▶ _INSTRUCTIONS TO FOLLOW_: Using the records below, find every line that includes "emph" and copy it.

Saved data entries
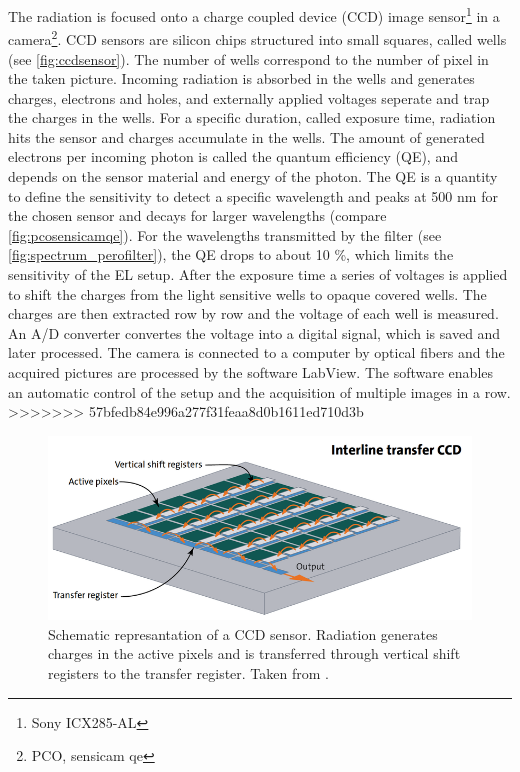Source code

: The radiation is focused onto a charge coupled device (CCD) image sensor\footnote{Sony ICX285-AL} in a camera\footnote{PCO, sensicam qe}. CCD sensors are silicon chips structured into small squares, called wells \cite{SchnellCCD1993}(see \autoref{fig:ccdsensor}). The number of wells correspond to the number of pixel in the taken picture. Incoming radiation is absorbed in the wells and  generates charges, electrons and holes, and externally applied voltages seperate and trap the charges in the wells. For a specific duration, called exposure time, radiation hits the sensor and charges accumulate in the wells. The amount of generated electrons per incoming photon is called the quantum efficiency (QE), and depends on the sensor material and energy of the photon. The QE is a quantity to define the sensitivity to detect a specific wavelength and peaks at 500 nm for the chosen sensor and decays for larger wavelengths (compare \autoref{fig:pcosensicamqe}). For the wavelengths transmitted by the filter (see \autoref{fig:spectrum_perofilter}), the QE drops to about 10 \%, which limits the sensitivity of the EL setup. After the exposure time a series of voltages is applied to shift the charges from the light sensitive wells to opaque covered wells. The charges are then extracted row by row and the voltage of each well is measured. An A/D converter convertes the voltage into a digital signal, which is saved and later processed. The camera is connected to a computer by optical fibers and the acquired pictures are processed by the software LabView. The software enables an automatic control of the setup and the acquisition of multiple images in a row.
>>>>>>> 57bfedb84e996a277f31feaa8d0b1611ed710d3b
\begin{figure}
	\centering
	\includegraphics[width=\linewidth]{Images/ExperimentalSetup/ccd-sensor-interline-transfer-en}
	\caption{Schematic represantation of a CCD sensor. Radiation generates charges in the active pixels and is transferred through vertical shift registers to the transfer register. Taken from \cite{StemmerCCD}.}
	\label{fig:ccdsensor}
\end{figure}

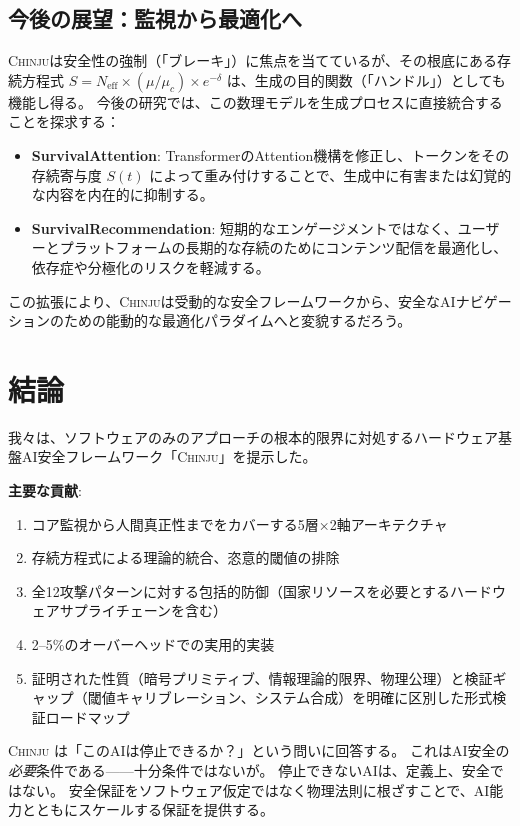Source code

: \documentclass[11pt,a4paper]{article}
\newcommand{\chinju}{\textsc{Chinju}}
\newcommand{\Neff}{N_{\text{eff}}}
\newcommand{\muc}{\mu_c}
\begin{document}
\subsection{今後の展望：監視から最適化へ}
\chinju{}は安全性の強制（「ブレーキ」）に焦点を当てているが、その根底にある存続方程式 $S = \Neff \times (\mu/\muc) \times e^{-\delta}$ は、生成の目的関数（「ハンドル」）としても機能し得る。
今後の研究では、この数理モデルを生成プロセスに直接統合することを探求する：
\begin{itemize}
    \item \textbf{SurvivalAttention}: TransformerのAttention機構を修正し、トークンをその存続寄与度 $S(t)$ によって重み付けすることで、生成中に有害または幻覚的な内容を内在的に抑制する。
    \item \textbf{SurvivalRecommendation}: 短期的なエンゲージメントではなく、ユーザーとプラットフォームの長期的な存続のためにコンテンツ配信を最適化し、依存症や分極化のリスクを軽減する。
\end{itemize}
この拡張により、\chinju{}は受動的な安全フレームワークから、安全なAIナビゲーションのための能動的な最適化パラダイムへと変貌するだろう。

\section{結論}
\label{sec:conclusion}

我々は、ソフトウェアのみのアプローチの根本的限界に対処するハードウェア基盤AI安全フレームワーク「\chinju{}」を提示した。

\textbf{主要な貢献}:
\begin{enumerate}
    \item コア監視から人間真正性までをカバーする5層×2軸アーキテクチャ
    \item 存続方程式による理論的統合、恣意的閾値の排除
    \item 全12攻撃パターンに対する包括的防御（国家リソースを必要とするハードウェアサプライチェーンを含む）
    \item 2--5\%のオーバーヘッドでの実用的実装
    \item 証明された性質（暗号プリミティブ、情報理論的限界、物理公理）と検証ギャップ（閾値キャリブレーション、システム合成）を明確に区別した形式検証ロードマップ
\end{enumerate}

\chinju{} は「このAIは停止できるか？」という問いに回答する。
これはAI安全の\emph{必要}条件である——十分条件ではないが。
停止できないAIは、定義上、安全ではない。
安全保証をソフトウェア仮定ではなく物理法則に根ざすことで、AI能力とともにスケールする保証を提供する。
\end{document}
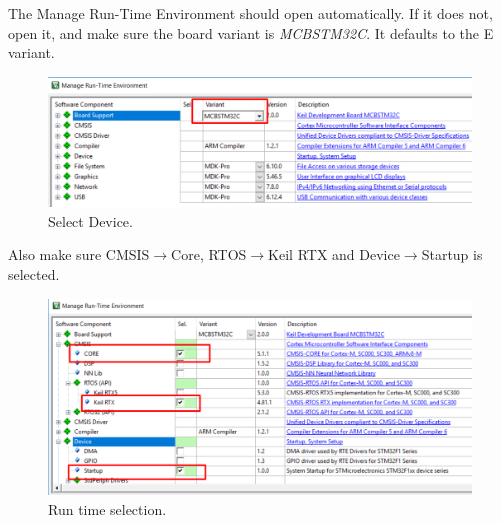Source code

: \documentclass{article}
\begin{document}
\newpage

The Manage Run-Time Environment should open automatically. If it
does not, open it, and make sure the board variant is \textit{MCBSTM32C}.
It defaults to the E variant.
\begin{figure}[H]
    \centering
    \includegraphics[width=0.8\linewidth]{pics/MRTSetVariant.png}
    \caption{Select Device.}
    \label{fig:SelectDevice}
\end{figure}

Also make sure CMSIS$\to$Core, RTOS$\to$Keil RTX and Device$\to$Startup is selected.
\begin{figure}[H]
    \centering
    \includegraphics[width=0.8\linewidth]{pics/BasicRuntimeSelection.png}
    \caption{Run time selection.}
    \label{fig:BasicRuntimeSelection}
\end{figure}
\end{document}
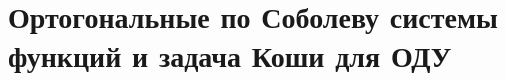 \chapter{Ортогональные по Соболеву системы функций и задача Коши для ОДУ}\label{sect-ode}



%






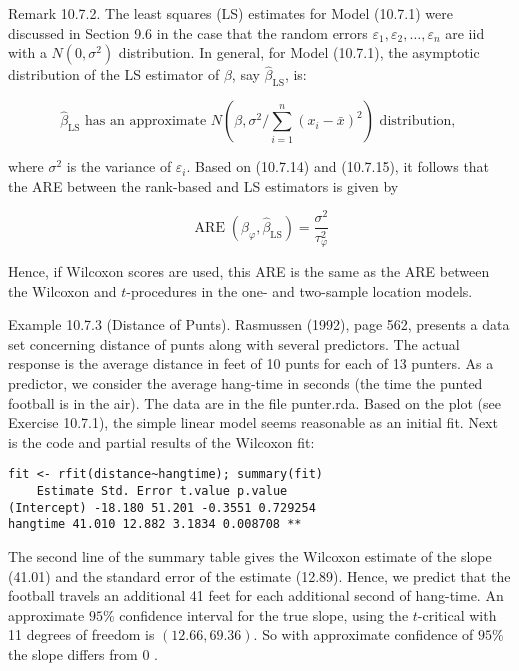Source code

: Remark 10.7.2. The least squares (LS) estimates for Model (10.7.1) were discussed in Section 9.6 in the case that the random errors $\varepsilon_{1}, \varepsilon_{2}, \ldots, \varepsilon_{n}$ are iid with a $N\left(0, \sigma^{2}\right)$ distribution. In general, for Model (10.7.1), the asymptotic distribution of the LS estimator of $\beta$, say $\widehat{\beta}_{\mathrm{LS}}$, is:


\begin{equation*}
\widehat{\beta}_{\mathrm{LS}} \text { has an approximate } N\left(\beta, \sigma^{2} / \sum_{i=1}^{n}\left(x_{i}-\bar{x}\right)^{2}\right) \text { distribution, } \tag{10.7.15}
\end{equation*}


where $\sigma^{2}$ is the variance of $\varepsilon_{i}$. Based on (10.7.14) and (10.7.15), it follows that the ARE between the rank-based and LS estimators is given by


\begin{equation*}
\operatorname{ARE}\left(\widehat{\beta}_{\varphi}, \widehat{\beta}_{\mathrm{LS}}\right)=\frac{\sigma^{2}}{\tau_{\varphi}^{2}} \tag{10.7.16}
\end{equation*}


Hence, if Wilcoxon scores are used, this ARE is the same as the ARE between the Wilcoxon and $t$-procedures in the one- and two-sample location models.

Example 10.7.3 (Distance of Punts). Rasmussen (1992), page 562, presents a data set concerning distance of punts along with several predictors. The actual response is the average distance in feet of 10 punts for each of 13 punters. As a predictor, we consider the average hang-time in seconds (the time the punted football is in the air). The data are in the file punter.rda. Based on the plot (see Exercise 10.7.1), the simple linear model seems reasonable as an initial fit. Next is the code and partial results of the Wilcoxon fit:

\begin{verbatim}
fit <- rfit(distance~hangtime); summary(fit)
    Estimate Std. Error t.value p.value
(Intercept) -18.180 51.201 -0.3551 0.729254
hangtime 41.010 12.882 3.1834 0.008708 **
\end{verbatim}

The second line of the summary table gives the Wilcoxon estimate of the slope (41.01) and the standard error of the estimate (12.89). Hence, we predict that the football travels an additional 41 feet for each additional second of hang-time. An approximate $95 \%$ confidence interval for the true slope, using the $t$-critical with 11 degrees of freedom is $(12.66,69.36)$. So with approximate confidence of $95 \%$ the slope differs from 0 .

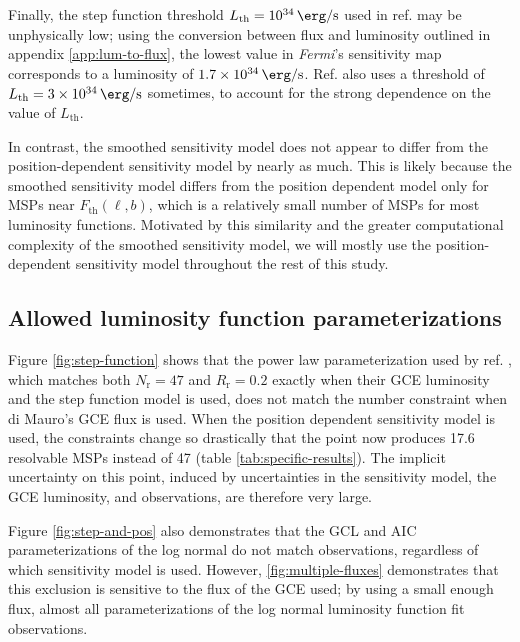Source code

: \documentclass[a4paper,11pt]{article}
\newcommand{\comment}[1]{\emph{\color{red}{#1}}}
\begin{document}
Finally, the step function threshold $L_\text{th}=\SI{e34}{\erg\per\second}$ used in ref. \cite{Zhong:2019ycb} may be unphysically low; using the conversion between flux and luminosity outlined in appendix \ref{app:lum-to-flux}, the lowest value in \textit{Fermi}'s sensitivity map corresponds to a luminosity of $\SI{1.7e34}{\erg\per\second}$. Ref. \cite{Zhong:2019ycb} also uses a threshold of $L_\text{th}=\SI{3e34}{\erg\per\second}$ sometimes, to account for the strong dependence on the value of $L_\text{th}$. \comment{They don't actually say why they use 3e34. Is it fair to put words in their mouth? Also, maybe I should use 3e34. It wouldn't actually be that hard.}

In contrast, the smoothed sensitivity model does not appear to differ from the position-dependent sensitivity model by nearly as much. \comment{Except the power law, which may be a bug? I just checked; I don't think it's a bug.} This is likely because the smoothed sensitivity model differs from the position dependent model only for MSPs near $F_\text{th}(\ell, b)$, which is a relatively small number of MSPs for most luminosity functions. Motivated by this similarity and the greater computational complexity of the smoothed sensitivity model, we will mostly use the position-dependent sensitivity model throughout the rest of this study.


\subsection{Allowed luminosity function parameterizations}
Figure \ref{fig:step-function} shows that the power law parameterization used by ref. \cite{Zhong:2019ycb}, which matches both $N_\text{r}=47$ and $R_\text{r}=0.2$ exactly when their GCE luminosity and the step function model is used, does not match the number constraint when di Mauro's GCE flux is used. When the position dependent sensitivity model is used, the constraints change so drastically that the point now produces 17.6 resolvable MSPs instead of 47 (table \ref{tab:specific-results}). The implicit uncertainty on this point, induced by uncertainties in the sensitivity model, the GCE luminosity, and observations, are therefore very large.

Figure \ref{fig:step-and-pos} also demonstrates that the GCL and AIC parameterizations of the log normal do not match observations, regardless of which sensitivity model is used. However, \ref{fig:multiple-fluxes} demonstrates that this exclusion is sensitive to the flux of the GCE used; by using a small enough flux, almost all parameterizations of the log normal luminosity function fit observations.
\end{document}
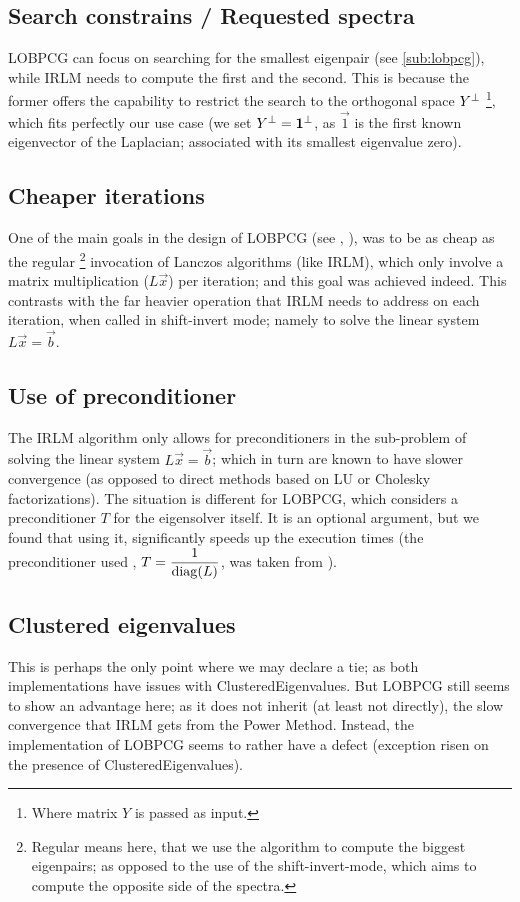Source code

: \subsection{Search constrains / Requested spectra}

\gls{LOBPCG} can focus on searching for the smallest eigenpair (see
\cref{sub:lobpcg}), while \gls{IRLM} needs to compute the first and the
second. This is because the former offers the capability to restrict
the search to the orthogonal space ${Y}^{\bot}$ \footnote{Where matrix
  $Y$ is passed as input.}, which fits perfectly our use case (we set
${Y}^{\bot} = {\mathbf{1}}^{\bot}$, as $\vec{1}$ is the first known
eigenvector of the \gls{Laplacian}; associated with its smallest
eigenvalue zero).

\subsection{Cheaper iterations}

One of the main goals in the design of \gls{LOBPCG} (see
\cite{knyazev01}, \cite{knyazev03}),
was to be as cheap as the regular \footnote{Regular means here, that
  we use
  the algorithm to compute the biggest eigenpairs; as opposed to the
  use of the shift-invert-mode, which aims to compute the opposite
  side of the spectra.} invocation of Lanczos
algorithms (like \gls{IRLM}), which only involve a matrix
multiplication ($L\vec{x}$) per iteration; and this goal was achieved
indeed. This contrasts with the far heavier operation that \gls{IRLM}
needs to address on each iteration, when called in shift-invert mode;
namely to solve the linear system $L\vec{x} = \vec{b}$.  


\subsection{Use of preconditioner}

The \gls{IRLM} algorithm only allows for preconditioners in the
sub-problem of solving the linear system $L\vec{x} = \vec{b}$; which
in turn are known to have slower convergence (as opposed to direct
methods based on LU or Cholesky factorizations). The situation is
different for \gls{LOBPCG}, which considers a preconditioner $T$ for
the eigensolver itself. It is an optional argument, but we found that using
it, significantly speeds up the execution times (the preconditioner
used , $T = \dfrac{1}{\operatorname{diag}(L)} $, was taken from \cite{networkx}).

\subsection{Clustered eigenvalues}

This is perhaps the only point where we may declare a tie; as both
implementations have issues with \gls{ClusteredEigenvalues}. But
\gls{LOBPCG} still seems to show an advantage here; as it does not
inherit (at least not directly), the slow convergence that \gls{IRLM}
gets from the Power Method. Instead, the implementation of
\gls{LOBPCG} seems to rather have a defect (exception risen on the
presence of \gls{ClusteredEigenvalues}).

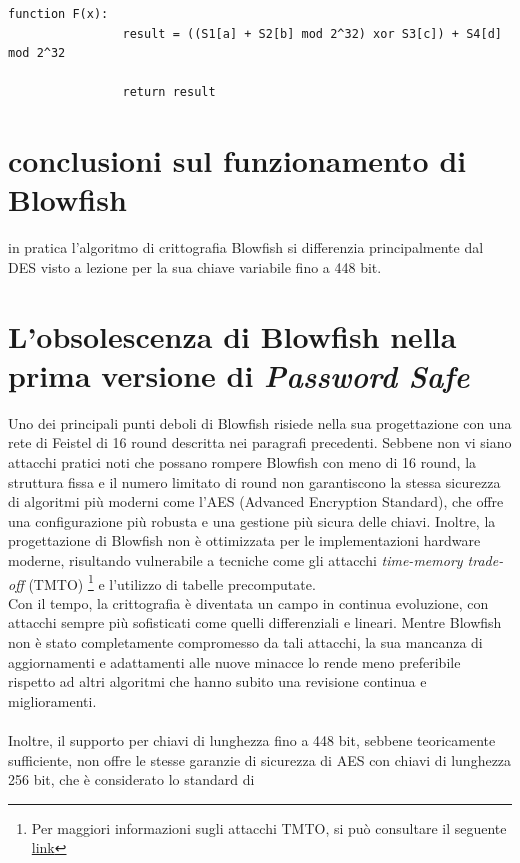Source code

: \documentclass[a4paper,12pt]{report}
\begin{document}
		\begin{lstlisting}[style=pseudocode]
			function F(x):
				result = ((S1[a] + S2[b] mod 2^32) xor S3[c]) + S4[d] mod 2^32
				
				return result
		\end{lstlisting}
		\section*{conclusioni sul funzionamento di Blowfish}
		in pratica l'algoritmo di crittografia Blowfish si differenzia
		principalmente dal DES visto a lezione per la sua chiave variabile fino a
		448 bit. \cite{blfh-lenth-key}

		\section*{L'obsolescenza di Blowfish nella prima versione di
		\textit{Password Safe}}
			Uno dei principali punti deboli di Blowfish risiede nella sua
			progettazione con una rete di Feistel di 16 round descritta nei
			paragrafi precedenti. Sebbene non vi siano attacchi pratici noti che
			possano rompere Blowfish con meno di 16 round, la struttura fissa e il
			numero limitato di round non garantiscono la stessa sicurezza di
			algoritmi più moderni come l'AES (Advanced Encryption Standard), che
			offre una configurazione più robusta e una gestione più sicura delle
			chiavi. Inoltre, la progettazione di Blowfish non è ottimizzata per le
			implementazioni hardware moderne, risultando vulnerabile a tecniche come
			gli attacchi \textit{time-memory trade-off} (TMTO) \footnote{Per
			maggiori informazioni sugli attacchi TMTO, si può consultare il seguente
			\href{https://en.wikipedia.org/wiki/Time/Memory/Data_Tradeoff_attack}{link}} e
			l'utilizzo di tabelle precomputate.\\ 
			Con il tempo, la crittografia è diventata un campo in continua 
			evoluzione, con attacchi sempre più sofisticati come quelli
			differenziali e lineari. Mentre Blowfish non è stato completamente
			compromesso da tali attacchi, la sua mancanza di aggiornamenti e
			adattamenti alle nuove minacce lo rende meno preferibile rispetto ad
			altri algoritmi che hanno subito una revisione continua e miglioramenti.\\\\
			Inoltre, il supporto per chiavi di lunghezza fino a 448 bit, sebbene
			teoricamente sufficiente, non offre le stesse garanzie di sicurezza di
			AES con chiavi di lunghezza 256 bit, che è considerato lo standard di
\end{document}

▶ _COMPLETED EXERCISE_:
これはAI安全の\emph{必要}条件である——十分条件ではないが。
\newcommand{\comment}[1]{\emph{\color{red}{#1}}}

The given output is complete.